§ **PROBLEM TO WORK ON**:
Each line of the entries below that holds "this" is needed, copied in full.

Rendered images with source text:
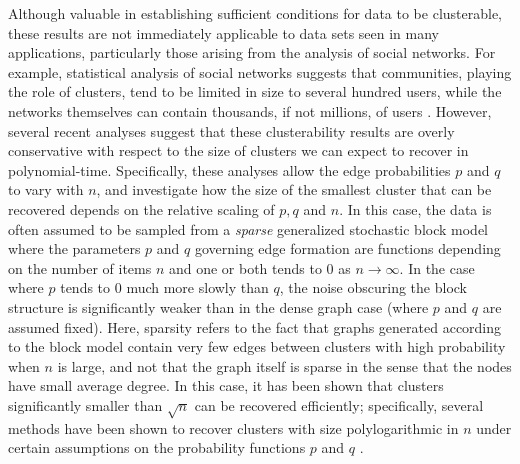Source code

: \documentclass[twoside,11pt]{article}
\newcommand{\0}{\bs{0}}
\newcommand{\ra}{\rightarrow}
\begin{document}
Although valuable in establishing sufficient conditions for data to be clusterable, these results are not immediately
applicable to data sets seen in many applications, particularly those arising from the analysis of social networks.
For example, statistical analysis of social networks suggests that communities, playing the role of clusters,
tend to be limited in size to several hundred users, while the networks themselves can contain thousands, if not millions,
of users \citep{leskovec2008statistical, leskovec2009community}.
However, several recent analyses \citep{chen2014clustering,chen2014statistical, guedon2015community,jalali2015relative, rohe2012highest} suggest that these clusterability results are overly 
conservative with respect to the size of clusters we can expect to recover in polynomial-time. 
Specifically, these analyses allow the edge probabilities $p$ and
$q$ to vary with $n$, and investigate how the size of the smallest cluster
that can be recovered depends on the relative scaling of $p,q$ and $n$.
In this case, the data is often assumed to be sampled from a \emph{sparse} generalized stochastic block model where the parameters
\(p\) and \(q\) governing edge formation are functions depending on the number of items \(n\) and one
or both tends to \(0\) as \(n \ra \infty\). In the case where \(p \) tends to \(0\) much more slowly than \(q\), the noise
obscuring the block structure is significantly weaker than in the dense graph case (where \(p\) and \(q\) are assumed fixed).
Here, sparsity refers to the fact that graphs
generated according to the block model contain very few edges 
between
clusters with high probability when $n$ is large,
and not that the graph itself is sparse in the sense that the nodes
have small average degree.
In this %
case, it has been shown that clusters significantly smaller than 
\(\sqrt{n}\) can be recovered efficiently;
specifically, several methods have been shown to recover clusters with size polylogarithmic in \(n\) 
under certain assumptions on the probability functions \(p\) and \(q\)  \citep[see][]{chen2014clustering,chen2014statistical, guedon2015community,rohe2012highest}. 
\end{document}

§ **ANSWER FOR THE TASK**:
In this case, the data is often assumed to be sampled from a \emph{sparse} generalized stochastic block model where the parameters
In this %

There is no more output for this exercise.